(Saved data entries)
• • • •

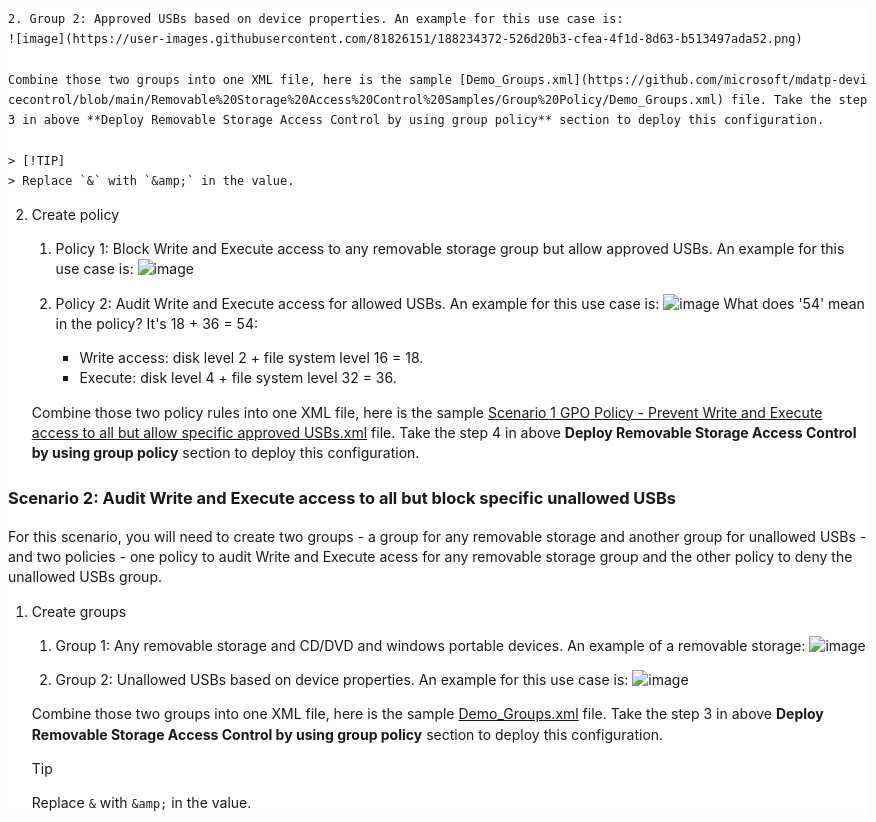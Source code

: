     2. Group 2: Approved USBs based on device properties. An example for this use case is:
    ![image](https://user-images.githubusercontent.com/81826151/188234372-526d20b3-cfea-4f1d-8d63-b513497ada52.png)
    
    Combine those two groups into one XML file, here is the sample [Demo_Groups.xml](https://github.com/microsoft/mdatp-devicecontrol/blob/main/Removable%20Storage%20Access%20Control%20Samples/Group%20Policy/Demo_Groups.xml) file. Take the step 3 in above **Deploy Removable Storage Access Control by using group policy** section to deploy this configuration.

    > [!TIP]
    > Replace `&` with `&amp;` in the value.

2. Create policy

    1. Policy 1: Block Write and Execute access to any removable storage group but allow approved USBs. An example for this use case is:
    ![image](https://user-images.githubusercontent.com/81826151/188237490-d736ace1-4912-4788-9e94-3fc506692a41.png)


    2. Policy 2: Audit Write and Execute access for allowed USBs. An example for this use case is:
    ![image](https://user-images.githubusercontent.com/81826151/188237598-b28dd534-9ea4-4cdd-832b-afff50f9897b.png)
    What does '54' mean in the policy? It's 18 + 36 = 54:
       - Write access: disk level 2 + file system level 16 = 18.
       - Execute: disk level 4 + file system level 32 = 36.

    Combine those two policy rules into one XML file, here is the sample [Scenario 1 GPO Policy - Prevent Write and Execute access to all but allow specific approved USBs.xml](https://github.com/microsoft/mdatp-devicecontrol/blob/main/Removable%20Storage%20Access%20Control%20Samples/Group%20Policy/Scenario%201%20GPO%20Policy%20-%20Prevent%20Write%20and%20Execute%20access%20to%20all%20but%20allow%20specific%20approved%20USBs.xml) file. Take the step 4 in above **Deploy Removable Storage Access Control by using group policy** section to deploy this configuration.

### Scenario 2: Audit Write and Execute access to all but block specific unallowed USBs
For this scenario, you will need to create two groups - a group for any removable storage and another group for unallowed USBs - and two policies - one policy to audit Write and Execute acess for any removable storage group and the other policy to deny the unallowed USBs group.

1. Create groups

    1. Group 1: Any removable storage and CD/DVD and windows portable devices. An example of a removable storage:
    ![image](https://user-images.githubusercontent.com/81826151/188234308-4db09787-b14e-446a-b9e0-93c99b08748f.png)

    2. Group 2: Unallowed USBs based on device properties. An example for this use case is:
    ![image](https://user-images.githubusercontent.com/81826151/188234372-526d20b3-cfea-4f1d-8d63-b513497ada52.png)
    
    Combine those two groups into one XML file, here is the sample [Demo_Groups.xml](https://github.com/microsoft/mdatp-devicecontrol/blob/main/Removable%20Storage%20Access%20Control%20Samples/Group%20Policy/Demo_Groups.xml) file. Take the step 3 in above **Deploy Removable Storage Access Control by using group policy** section to deploy this configuration.

    > [!TIP]
    > Replace `&` with `&amp;` in the value.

• • • •

WHAT THE TASK REQUIRES -> The answer should be a single number: how many lines of the entries hold "images".

OUTPUT OF THE TASK -> 5